1. Neden açıldılar? Köy Enstitüleri, İlköğretim Genel Müdürü İsmail Hakkı Tonguç’un 1939’da yayımlanan “Canlandırılacak Köy” adlı kitabında belirttiği gerekçelerle, kapalı bir ekonomi ve toplum hayatı yaşayan Türk köyüne kapitalist ilişkileri ve buna bağlı olarak da Kemalist ideolojiyi, köyden yetişmiş aydınlar yoluyla sokmak amacıyla açıldılar. 1940 istatistiklerine göre nüfusun %75’i köylerde yaşıyordu ve köyde öğrenim çağındaki çocukların ancak %25’i öğrenim olanağına sahipti.
Verili öğretmen yetiştirme sistemiyle köye ulaşmak ve köyün çehresini değiştirmek olanaklı değildi.

2. Enstitülerin diğer eğitim kurumlarından farkı neydi? Türkiye’de Fransız eğitim sisteminden aktarılma bir eğitim anlayışı vardı. Bu sistem kentli burjuva toplumun ihtiyaçlarını göz önünde bulunduruyordu. Mevcut sistem, bilgi sahibi insan yetiştirmeye hizmet ediyordu. Bununla feodalizm yıkılamaz ve köy nüfusu kapitalizme açılamazdı. Enstitü öğrencisi hem bilgili hem de üretici olacaktı.

3. Köy Enstitüleri devrimci kurumlar mıydı? 1940’ta Türkiye’de devrimci olan bir Cumhurbaşkanı, hükümet veya parlamento yoktu.
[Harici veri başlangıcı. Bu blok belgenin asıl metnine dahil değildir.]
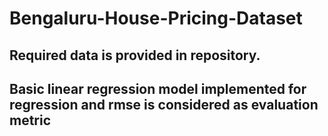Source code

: # Bengaluru-House-Pricing-Dataset
## Required data is provided in repository.
## Basic linear regression model implemented for regression and rmse is considered as evaluation metric
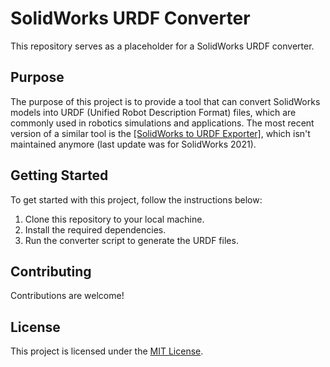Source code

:# SolidWorks URDF Converter

This repository serves as a placeholder for a SolidWorks URDF converter. 

## Purpose

The purpose of this project is to provide a tool that can convert SolidWorks models into URDF (Unified Robot Description Format) files, which are commonly used in robotics simulations and applications. The most recent version of a similar tool is the [\[SolidWorks to URDF Exporter\]](https://github.com/ros/solidworks_urdf_exporter), which isn't maintained anymore (last update was for SolidWorks 2021).

## Getting Started

To get started with this project, follow the instructions below:

1. Clone this repository to your local machine.
2. Install the required dependencies.
3. Run the converter script to generate the URDF files.

## Contributing

Contributions are welcome!

## License

This project is licensed under the [MIT License](./LICENSE).
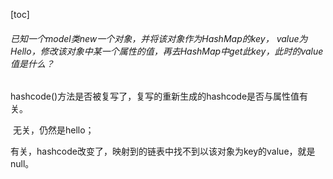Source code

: [toc] 



###### 已知一个model类new一个对象，并将该对象作为HashMap的key， value为Hello，修改该对象中某一个属性的值，再去HashMap中get此key，此时的value值是什么？

​	hashcode()方法是否被复写了，复写的重新生成的hashcode是否与属性值有关。

​	无关，仍然是hello；

​	有关，hashcode改变了，映射到的链表中找不到以该对象为key的value，就是null。
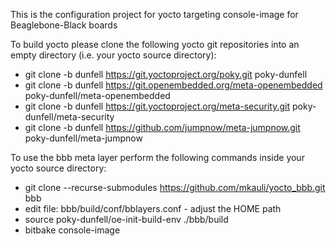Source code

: This is the configuration project for yocto targeting console-image for Beaglebone-Black boards

To build yocto please clone the following yocto git repositories into an empty directory (i.e. your yocto source directory):

- git clone -b dunfell https://git.yoctoproject.org/poky.git poky-dunfell
- git clone -b dunfell https://git.openembedded.org/meta-openembedded poky-dunfell/meta-openembedded
- git clone -b dunfell https://git.yoctoproject.org/meta-security.git poky-dunfell/meta-security
- git clone -b dunfell https://github.com/jumpnow/meta-jumpnow.git poky-dunfell/meta-jumpnow


To use the bbb meta layer perform the following commands inside your yocto source directory:

- git clone --recurse-submodules https://github.com/mkauli/yocto_bbb.git bbb
- edit file: bbb/build/conf/bblayers.conf  - adjust the HOME path
- source poky-dunfell/oe-init-build-env ./bbb/build
- bitbake console-image


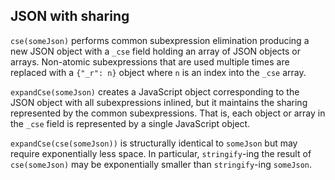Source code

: ## JSON with sharing

`cse(someJson)` performs common subexpression elimination producing a new JSON object with a `_cse` field
holding an array of JSON objects or arrays. Non-atomic subexpressions that are used multiple times are replaced
with a `{"_r": n}` object where `n` is an index into the `_cse` array.

`expandCse(someJson)` creates a JavaScript object corresponding to the JSON object with all subexpressions
inlined, but it maintains the sharing represented by the common subexpressions. That is, each object or array
in the `_cse` field is represented by a single JavaScript object.

`expandCse(cse(someJson))` is structurally identical to `someJson` but may require exponentially
less space. In particular, `stringify`-ing the result of `cse(someJson)` may be exponentially smaller
than `stringify`-ing `someJson`.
Kemalist devrim kabuklaşmış ve halkın sırtına bir yük haline gelmişti (AS: Bu yargıya katılmamız olanaklı değil..). Enstitülerin sistemin aleyhine çalışarak işçi ve köylülerin bürokratik-kapitalist bir iktidarı yıkması, yerine bir halk iktidarı kurulması amacıyla var edildiğini söylemek zaten olanaklı değildir. Enstitülerle, 1940’a dek ülkede yerleştirilmeye çalışılan siyasal ve sosyal düzen köye de taşımak isteniyordu. 17 Nisan 1940’ta Meclis görüşmelerinde yasaya tek bir karşıt oy bile çıkmaması, sistemin ondan beklentilerine kanıttır.
O dönemde ülkede özgür tartışma, gerçek bir parlamenter yaşam yoktu. Bütün yasalar hükümetten geldiği gibi oybirliği ile geçerdi.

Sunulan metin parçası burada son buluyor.